On the other hand the movie fails to clearly address the fact that this wasn't about kidnapping Jewish people but Israeli citizens. In the harrowing sequence when the passengers are separated in two groups, we're shown the passengers being divided between Jews and Gentiles. In fact several Jewish people who did not have an Israeli passport were released. The terrorists retained only Israelis citizens. This for me is the movie's major weakness – trying to frame the event as a crime of anti-Semitism and not putting in the context of the Israeli-Palestinian conflict, where terrorists are motivated not by ethnic but political reasons. In other words, the movie shows the Israelis being kidnapped just because they're Jews and not because they belong to a country whose successive governments have been accused of committing war crimes too.

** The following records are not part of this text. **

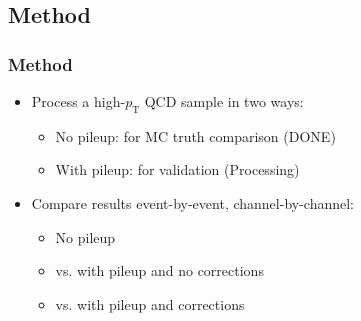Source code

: \documentclass[bigger]{beamer}
\begin{document}
\subsection{Method}
\label{sec-2-1}
\begin{frame}
\frametitle{Method}
\label{sec-2-1-1}
\begin{itemize}

\item Process a high-$p_{\text{T}}$ QCD sample in two ways:
\label{sec-2-1-1-1}%
\begin{itemize}

\item No pileup: for MC truth comparison (DONE)
\label{sec-2-1-1-1-1}%

\item With pileup: for validation (Processing)
\label{sec-2-1-1-1-2}%
\end{itemize} %

\item Compare results event-by-event, channel-by-channel:
\label{sec-2-1-1-2}%
\begin{itemize}

\item No pileup
\label{sec-2-1-1-2-1}%

\item vs. with pileup and no corrections
\label{sec-2-1-1-2-2}%

\item vs. with pileup and corrections
\label{sec-2-1-1-2-3}%
\end{itemize} %
\end{itemize} %
\end{frame}
\end{document}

This simple victimisation and lack of self-scrutiny is the strongest criticism I can level against this otherwise remarkable thriller.

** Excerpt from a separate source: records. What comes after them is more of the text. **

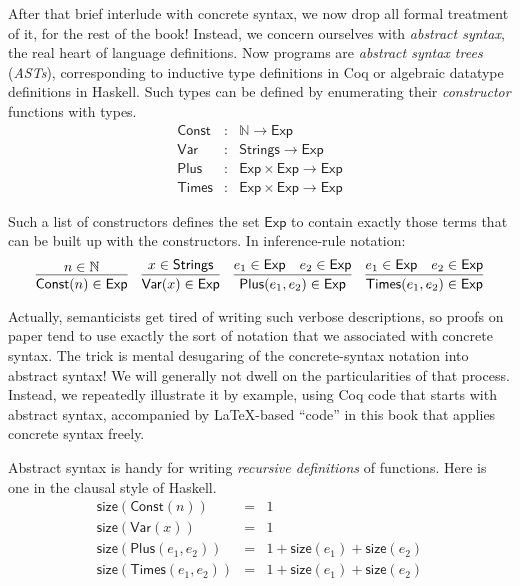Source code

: \documentclass{amsbook}
\theoremstyle{definition}
\theoremstyle{remark}
\numberwithin{section}{chapter}
\numberwithin{equation}{chapter}
\begin{document}
After that brief interlude with concrete syntax, we now drop all formal treatment of it, for the rest of the book!
Instead, we concern ourselves with \emph{abstract syntax}, the real heart of language definitions.
Now programs are \emph{abstract syntax trees} (\emph{ASTs}), corresponding to inductive type definitions in Coq or algebraic datatype definitions in Haskell.
Such types can be defined by enumerating their \emph{constructor} functions with types.
\encoding
\begin{eqnarray*}
  \mathsf{Const} &:& \mathbb{N} \to \mathsf{Exp} \\
  \mathsf{Var} &:& \mathsf{Strings} \to \mathsf{Exp} \\
  \mathsf{Plus} &:& \mathsf{Exp} \times \mathsf{Exp} \to \mathsf{Exp} \\
  \mathsf{Times} &:& \mathsf{Exp} \times \mathsf{Exp} \to \mathsf{Exp}
\end{eqnarray*}

Such a list of constructors defines the set $\mathsf{Exp}$ to contain exactly those terms that can be built up with the constructors.
In inference-rule notation:
\encoding
$$\infer{\mathsf{Const}(n) \in \mathsf{Exp}}{
  n \in \mathbb N
}
\quad \infer{\mathsf{Var}(x) \in \mathsf{Exp}}{
  x \in \mathsf{Strings}
}
\quad \infer{\mathsf{Plus}(e_1, e_2) \in \mathsf{Exp}}{
  e_1 \in \mathsf{Exp}
  & e_2 \in \mathsf{Exp}
}
\quad \infer{\mathsf{Times}(e_1, e_2) \in \mathsf{Exp}}{
  e_1 \in \mathsf{Exp}
  & e_2 \in \mathsf{Exp}
}$$

Actually, semanticists get tired of writing such verbose descriptions, so proofs on paper tend to use exactly the sort of notation that we associated with concrete syntax.
The trick is mental desugaring of the concrete-syntax notation into abstract syntax!
We will generally not dwell on the particularities of that process.
Instead, we repeatedly illustrate it by example, using Coq code that starts with abstract syntax, accompanied by \LaTeX{}-based ``code'' in this book that applies concrete syntax freely.

Abstract syntax is handy for writing \emph{recursive definitions} of functions.
Here is one in the clausal style of Haskell.
\begin{eqnarray*}
  \mathsf{size}(\mathsf{Const}(n)) &=& 1 \\
  \mathsf{size}(\mathsf{Var}(x)) &=& 1 \\
  \mathsf{size}(\mathsf{Plus}(e_1, e_2)) &=& 1 + \mathsf{size}(e_1) + \mathsf{size}(e_2) \\
  \mathsf{size}(\mathsf{Times}(e_1, e_2)) &=& 1 + \mathsf{size}(e_1) + \mathsf{size}(e_2)
\end{eqnarray*}
\end{document}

Politics aside, Operation Thunderbolt is an amazing adrenaline rush, tightly edited and always moving at a frantic pace, shifting between the Israeli forces and the terrorists, keeping the viewer glued to the screen as he impatiently waits for the spectacular climax. The movie opens with Colonel Yonatan Netanyahu (Yehoram Gaon) training with his men for hijacking situations in a foreshadowing of the actual operation. Yonatan is never satisfied with his men's results and has them repeat the exercises over and over. Then the action moves to Athens, introducing the passengers. Several are described in broad strokes and immediately gain the viewer's sympathy. When the terrorists take over the plane, the viewer is already on the hostages' side.

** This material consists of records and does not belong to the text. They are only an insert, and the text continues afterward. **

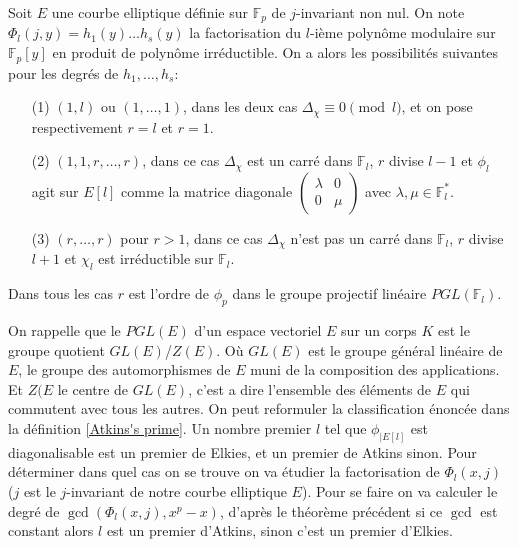 \documentclass{article}
\begin{document}
\begin{thm}
\label{thm calcul r}
Soit $E$ une courbe elliptique définie sur $\mathbb{F}_p$ de $j$-invariant non nul. On note $\Phi_l(j,y) = h_1(y) \ldots h_s(y)$ la factorisation du $l$-ième polynôme modulaire sur $\mathbb{F}_p[y]$ en produit de polynôme irréductible. On a alors les possibilités suivantes pour les degrés de $h_1, \ldots, h_s$:
\begin{itemize}
\item[(1)] $(1,l)$ ou $(1,\ldots,1)$, dans les deux cas $\Delta_{\chi} \equiv 0 \pmod l$, et on pose respectivement $r=l $ et $r=1$.
\item[(2)] $(1,1,r,\ldots,r)$, dans ce cas $\Delta_{\chi}$ est un carré dans $\mathbb{F}_l$, $r$ divise $l-1$ et $\phi_l$ agit sur $E[l]$ comme la matrice diagonale $\begin{pmatrix}
\lambda & 0 \\
0 & \mu
\end{pmatrix}$ avec $\lambda,\mu \in \mathbb{F}_l^*$.
\item[(3)] $(r, \ldots, r)$ pour $r>1$, dans ce cas $\Delta_{\chi}$ n'est pas un carré dans $\mathbb{F}_l$, $r$ divise $l+1$ et $\chi_l$ est irréductible sur $\mathbb{F}_l$.
\end{itemize}

Dans tous les cas $r$ est l'ordre de $\phi_p$ dans le groupe projectif linéaire $PGL(\mathbb{F}_l)$.

\end{thm}
 On rappelle que le $PGL(E)$ d'un espace vectoriel $E$ sur un corps $K$ est le groupe quotient $GL(E)$/$Z(E)$. Où $GL(E)$ est le groupe général linéaire de $E$, le groupe des automorphismes de $E$ muni de la composition des applications. Et $Z(E$ le centre de $GL(E)$, c'est a dire l'ensemble des éléments de $E$ qui commutent avec tous les autres.
\newline
On peut reformuler la classification énoncée dans la définition \ref{Atkins's prime}. Un nombre premier $l$ tel que $\phi_{|E[l]}$ est diagonalisable est un premier de Elkies, et un premier de Atkins sinon. Pour déterminer dans quel cas on se trouve on va étudier la factorisation de $\Phi_l(x,j)$ ($j$ est le $j$-invariant de notre courbe elliptique $E$). Pour se faire on va calculer le degré de $\gcd(\Phi_l(x,j),x^p-x)$, d'après le théorème précédent si ce $\gcd$ est constant alors $l$ est un premier d'Atkins, sinon c'est un premier d'Elkies.
\end{document}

Although the outcome is already known, the movie sustains a high note of suspense. The ending doesn't lose one iota of its emotional impact just because we know the hostages will be saved. After sharing with the hostages their plight, I think any viewer will finish this movie feeling a triumphant joy. There are happy endings a dime a dozen and then there are endings that fill us with a deep sense of justice, that leave us with the impression that the world has been put back in order.

I couldn't finish this review without praising Dov Seltzer's score, whose powerful main theme is played throughout the movie with several variations in tone, from elegiac to a fast-paced groovy theme that screams '70s. Seltzer's music is almost the cement that holds movie together and deftly underscores the tension and the horror of the story. Like the movie, the score is an unknown gem awaiting greater recognition.

Menahem Golan achieved some success in the United States after this movie. He went on to make The Delta Force, with Chuck Norris. I never saw it and I don't know much about Golan's style. In this movie he thankfully didn't try to make anything too ostentatious. He shoots the scenes with simplicity and the certainty that the true story is enough to carry the movie, and indeed it is.